Em seu depoimento pessoal (fls. 52/59), a Autora declarou que trabalha na roça desde os 9 anos de idade, quando morava no Paraná com sua família. Disse que mudavam de sítio conforme oferta de trabalho, sendo que o primeiro sítio localizava-se em Jacareí, onde ficou dos 9 aos 15 anos. Dos 15 aos 17 anos trabalhou, junto com sua família, em um sítio localizado em Tamboara, e em seguida, até quase 30 anos de idade, trabalhou no Alto Paraná/PR, como diarista. Em 1979, foi morar em outro sítio, localizado em Gabriel Monteiro/SP, permanencendo sempre na atividade campesina.
Esclareceu que após o casamento, ocorrido aos 21 anos de idade, acompanhava o marido na colheita de arroz, café, tomate, amendoim, e que o pagamento era feito sempre por saca. Citou nomes dos proprietários para os quais trabalhou, bem como os respectivos períodos.
Também aduziu que mesmo após a mudança para a cidade de Bilac/SP, continuou trabalhando para diversos produtores rurais da região, citando Osvaldo Maziero, Geni e Getúlio Ribeiro Amorim. Afirmou que somente no ano de 1991 passou a exercer atividade urbana, tendo sido contratada por uma fábrica de calçados, na qual permanece até os dias atuais.
O depoente João Rossi (fls. 60/63) disse que conhece a Autora desde 1979, ano no qual ela já era casada, e morava no bairro Estivaneli, em Piacatu/SP. Aduziu que tanto a Demandante quanto seu marido trabalhavam na lavoura de café, amendoim, milho. Afirmou ainda ter conhecimento de que quando a Autora mudou-se para Gabriel Monteiro/SP, ela continuou com a atividade campesina, e que "por volta de 91", foi contratada pela fábrica de calçados.
Osvaldo Mazieiro, por sua vez, também confirmou que a Requerente morou em Estivaneli e depois se mudou para Gabriel Monteiro/SP, onde morou em bairro rural. Declarou que nos anos de 1987 e 1988, a Autora trabalhou para ele, na colheita de café, recebendo por saca. Confirmou ainda que mesmo após a transferência para Bilac/SP, ela continuou por um tempo trabalhando na lavoura até conseguir emprego na fábrica de calçados.

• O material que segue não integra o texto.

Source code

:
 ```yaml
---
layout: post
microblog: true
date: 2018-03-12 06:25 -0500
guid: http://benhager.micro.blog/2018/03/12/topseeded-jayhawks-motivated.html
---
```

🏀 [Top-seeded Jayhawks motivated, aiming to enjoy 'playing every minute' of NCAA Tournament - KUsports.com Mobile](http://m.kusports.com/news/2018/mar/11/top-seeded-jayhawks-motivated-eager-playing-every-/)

Por fim, a testemunha José Mauro Mendonça (fls. 68/72) declarou que conhece a parte autora desde 1979, que frequentava o sítio onde ela e o autor moravam e que sempre os via trabalhando na lavoura de café, milho, amendoim.
Os testemunhos são consentâneos com as alegações da Autora e documentos indiciários apresentados.
Não se trata, portanto, de prova exclusivamente testemunhal. Os depoimentos testemunhais estão confirmados por prova documental, não havendo por que sequer discutir a incidência da ressalva do art. 55, § 3º, da Lei nº 8.213/91. Aliás, o caso presente enquadra-se, sim, nesse dispositivo, mas na parte em que admite a prova testemunhal "baseada em início de prova material".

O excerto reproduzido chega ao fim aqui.